START INPUT
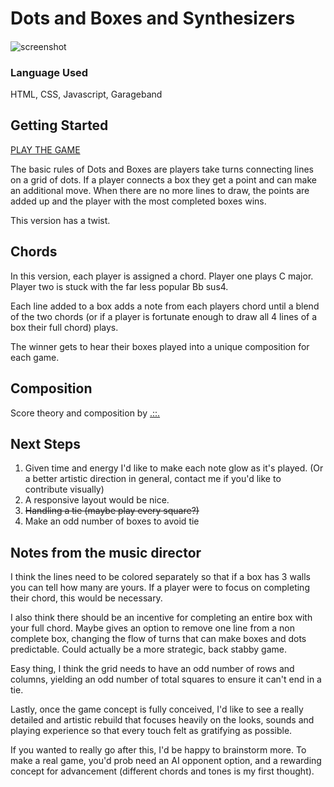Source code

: # Dots and Boxes and Synthesizers
####

![screenshot](screenshot.png)

### Language Used
HTML, CSS, Javascript, Garageband

## Getting Started
[PLAY THE GAME](https://daleinen7.github.io/dots-and-boxes-and-synthesizers/)

The basic rules of Dots and Boxes are players take turns connecting lines on a grid of dots. If a player connects a box they get a point and can make an additional move. When there are no more lines to draw, the points are added up and the player with the most completed boxes wins.

This version has a twist.

## Chords
In this version, each player is assigned a chord. Player one plays C major. Player two is stuck with the far less popular Bb sus4.

Each line added to a box adds a note from each players chord until a blend of the two chords (or if a player is fortunate enough to draw all 4 lines of a box their full chord) plays.

The winner gets to hear their boxes played into a unique composition for each game.  

## Composition

Score theory and composition by [.::.](https://o88o.bandcamp.com/)

## Next Steps
1. Given time and energy I'd like to make each note glow as it's played. (Or a better artistic direction in general, contact me if you'd like to contribute visually)
2. A responsive layout would be nice.
3. ~~Handling a tie (maybe play every square?)~~
4. Make an odd number of boxes to avoid tie

## Notes from the music director
I think the lines need to be colored separately so that if a box has 3 walls you can tell how many are yours. If a player were to focus on completing their chord, this would be necessary. 

I also think there should be an incentive for completing an entire box with your full chord. Maybe gives an option to remove one line from a non complete box, changing the flow of turns that can make boxes and dots predictable. Could actually be a more strategic, back stabby game. 

Easy thing, I think the grid needs to have an odd number of rows and columns, yielding an odd number of total squares to ensure it can't end in a tie. 

Lastly, once the game concept is fully conceived, I'd like to see a really detailed and artistic rebuild that focuses heavily on the looks, sounds and playing experience so that every touch felt as gratifying as possible. 

If you wanted to really go after this, I'd be happy to brainstorm more. To make a real game, you'd prob need an AI opponent option, and a rewarding concept for advancement (different chords and tones is my first thought).

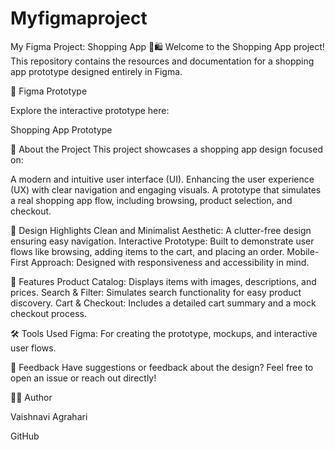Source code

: # Myfigmaproject
My Figma Project: Shopping App 🎨🛍️
Welcome to the Shopping App project! This repository contains the resources and documentation for a shopping app prototype designed entirely in Figma.

🔗 Figma Prototype

Explore the interactive prototype here:

Shopping App Prototype

📝 About the Project
This project showcases a shopping app design focused on:

A modern and intuitive user interface (UI).
Enhancing the user experience (UX) with clear navigation and engaging visuals.
A prototype that simulates a real shopping app flow, including browsing, product selection, and checkout.

🎨 Design Highlights
Clean and Minimalist Aesthetic: A clutter-free design ensuring easy navigation.
Interactive Prototype: Built to demonstrate user flows like browsing, adding items to the cart, and placing an order.
Mobile-First Approach: Designed with responsiveness and accessibility in mind.

🌟 Features
Product Catalog: Displays items with images, descriptions, and prices.
Search & Filter: Simulates search functionality for easy product discovery.
Cart & Checkout: Includes a detailed cart summary and a mock checkout process.

🛠️ Tools Used
Figma: For creating the prototype, mockups, and interactive user flows.

📧 Feedback
Have suggestions or feedback about the design? Feel free to open an issue or reach out directly!

👩‍💻 Author

Vaishnavi Agrahari

GitHub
END INPUT
WORK INSTRUCTIONS: Which lines in the material above include the string "navigation"? Pull them out.

OUTPUT OF THE EXERCISE:
Enhancing the user experience (UX) with clear navigation and engaging visuals.
Clean and Minimalist Aesthetic: A clutter-free design ensuring easy navigation.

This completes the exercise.